• _Task_
Whenever the string "label" turns up in a line below, that line should be copied.

• _Data for processing_

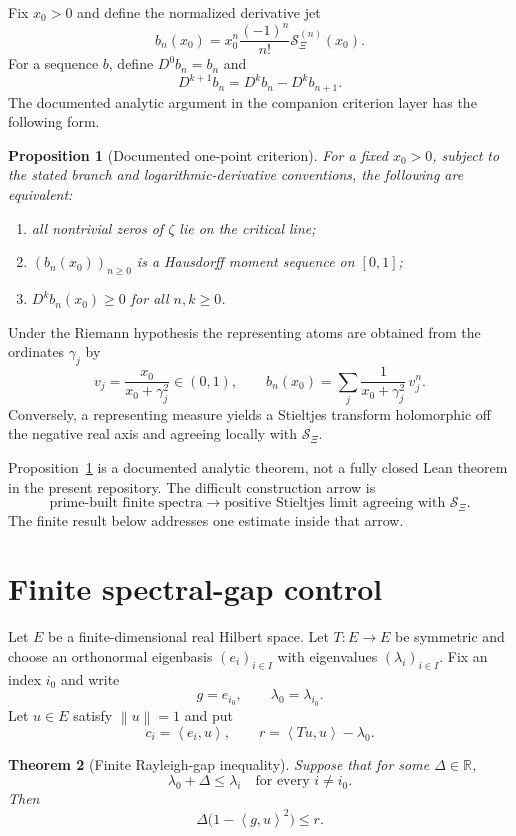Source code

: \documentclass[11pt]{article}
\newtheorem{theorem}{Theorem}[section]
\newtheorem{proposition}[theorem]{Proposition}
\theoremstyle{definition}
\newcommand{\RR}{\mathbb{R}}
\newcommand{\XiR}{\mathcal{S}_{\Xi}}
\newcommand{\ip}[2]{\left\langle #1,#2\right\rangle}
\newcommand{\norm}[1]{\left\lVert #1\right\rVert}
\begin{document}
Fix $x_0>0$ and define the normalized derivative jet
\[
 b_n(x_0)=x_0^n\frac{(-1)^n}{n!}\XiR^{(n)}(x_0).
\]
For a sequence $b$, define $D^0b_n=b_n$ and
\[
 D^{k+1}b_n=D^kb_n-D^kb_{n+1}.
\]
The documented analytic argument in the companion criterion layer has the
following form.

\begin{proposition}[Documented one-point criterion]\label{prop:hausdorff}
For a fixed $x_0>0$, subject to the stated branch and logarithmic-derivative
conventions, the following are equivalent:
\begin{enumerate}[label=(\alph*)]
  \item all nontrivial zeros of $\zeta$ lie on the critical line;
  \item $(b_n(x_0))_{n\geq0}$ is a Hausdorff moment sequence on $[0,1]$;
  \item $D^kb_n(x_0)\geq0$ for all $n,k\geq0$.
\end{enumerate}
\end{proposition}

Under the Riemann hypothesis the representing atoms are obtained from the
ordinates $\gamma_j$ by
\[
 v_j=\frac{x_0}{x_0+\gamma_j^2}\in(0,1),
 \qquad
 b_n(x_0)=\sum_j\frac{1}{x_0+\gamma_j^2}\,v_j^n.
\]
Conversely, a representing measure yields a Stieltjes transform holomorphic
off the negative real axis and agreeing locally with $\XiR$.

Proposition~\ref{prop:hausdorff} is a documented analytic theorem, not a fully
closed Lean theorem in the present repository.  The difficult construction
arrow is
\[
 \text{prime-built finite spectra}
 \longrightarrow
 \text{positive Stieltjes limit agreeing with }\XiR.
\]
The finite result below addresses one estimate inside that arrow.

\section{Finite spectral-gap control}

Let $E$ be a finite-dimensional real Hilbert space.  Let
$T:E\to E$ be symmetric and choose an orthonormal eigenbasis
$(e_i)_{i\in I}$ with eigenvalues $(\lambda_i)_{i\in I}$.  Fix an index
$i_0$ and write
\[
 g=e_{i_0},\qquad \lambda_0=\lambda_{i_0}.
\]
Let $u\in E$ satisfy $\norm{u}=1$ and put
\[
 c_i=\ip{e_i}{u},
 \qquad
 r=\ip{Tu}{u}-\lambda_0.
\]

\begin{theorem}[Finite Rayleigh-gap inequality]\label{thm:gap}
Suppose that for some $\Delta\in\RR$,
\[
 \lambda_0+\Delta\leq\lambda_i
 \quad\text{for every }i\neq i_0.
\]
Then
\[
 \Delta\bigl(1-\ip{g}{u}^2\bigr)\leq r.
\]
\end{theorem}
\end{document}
...
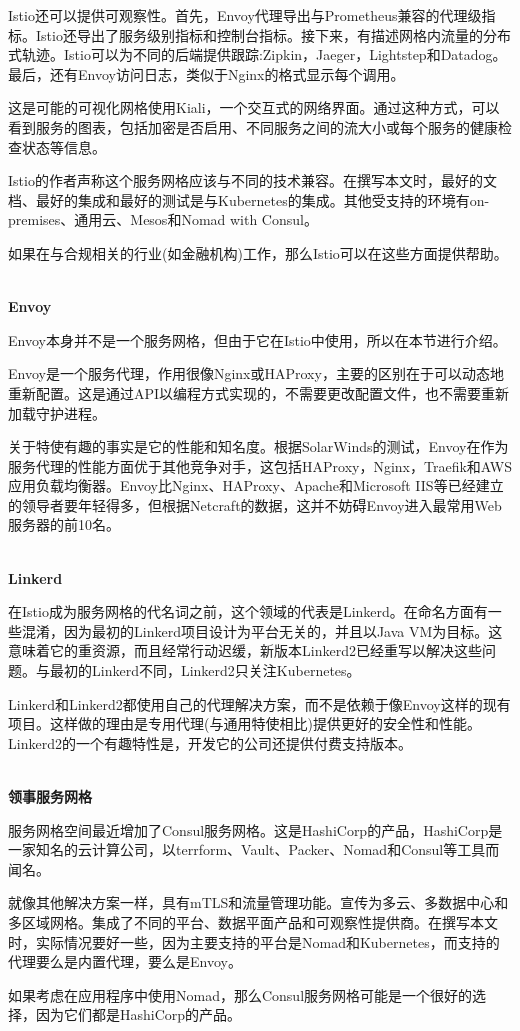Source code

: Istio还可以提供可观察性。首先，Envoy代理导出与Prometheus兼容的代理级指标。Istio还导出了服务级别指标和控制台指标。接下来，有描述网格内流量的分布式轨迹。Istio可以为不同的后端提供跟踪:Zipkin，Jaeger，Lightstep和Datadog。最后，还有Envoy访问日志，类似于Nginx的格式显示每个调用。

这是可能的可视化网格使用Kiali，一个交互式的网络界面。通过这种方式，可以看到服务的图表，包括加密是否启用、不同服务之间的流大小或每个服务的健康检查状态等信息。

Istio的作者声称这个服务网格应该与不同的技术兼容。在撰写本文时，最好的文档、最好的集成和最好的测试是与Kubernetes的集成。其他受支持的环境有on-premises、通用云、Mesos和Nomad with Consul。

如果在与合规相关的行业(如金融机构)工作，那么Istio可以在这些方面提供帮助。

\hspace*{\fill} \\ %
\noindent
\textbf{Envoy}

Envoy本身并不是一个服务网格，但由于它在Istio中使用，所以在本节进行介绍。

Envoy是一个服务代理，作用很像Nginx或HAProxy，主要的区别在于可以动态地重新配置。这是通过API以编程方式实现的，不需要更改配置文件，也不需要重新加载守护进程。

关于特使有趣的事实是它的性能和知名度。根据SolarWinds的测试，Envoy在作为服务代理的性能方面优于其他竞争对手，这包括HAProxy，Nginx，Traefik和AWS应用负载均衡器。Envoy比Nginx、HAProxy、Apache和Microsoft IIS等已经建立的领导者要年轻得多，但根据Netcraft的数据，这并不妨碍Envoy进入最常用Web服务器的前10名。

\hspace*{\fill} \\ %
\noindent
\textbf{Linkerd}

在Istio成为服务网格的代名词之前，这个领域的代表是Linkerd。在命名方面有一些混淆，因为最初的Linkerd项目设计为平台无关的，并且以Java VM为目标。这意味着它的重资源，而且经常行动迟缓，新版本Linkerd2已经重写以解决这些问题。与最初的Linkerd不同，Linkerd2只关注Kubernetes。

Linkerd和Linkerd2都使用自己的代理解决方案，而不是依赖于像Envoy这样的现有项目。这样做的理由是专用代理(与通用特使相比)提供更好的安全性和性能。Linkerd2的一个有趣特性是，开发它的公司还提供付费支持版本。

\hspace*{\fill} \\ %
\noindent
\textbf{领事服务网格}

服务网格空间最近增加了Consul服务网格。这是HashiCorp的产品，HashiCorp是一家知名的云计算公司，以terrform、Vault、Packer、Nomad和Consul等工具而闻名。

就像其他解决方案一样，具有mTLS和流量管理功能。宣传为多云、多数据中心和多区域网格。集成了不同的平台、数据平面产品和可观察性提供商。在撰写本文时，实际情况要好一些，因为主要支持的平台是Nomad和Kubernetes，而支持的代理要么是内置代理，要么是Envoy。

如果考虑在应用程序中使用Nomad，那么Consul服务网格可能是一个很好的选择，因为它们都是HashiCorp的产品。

• _Your response_
\begin{proposition}[Documented one-point criterion]\label{prop:hausdorff}
\begin{enumerate}[label=(\alph*)]
\begin{theorem}[Finite Rayleigh-gap inequality]\label{thm:gap}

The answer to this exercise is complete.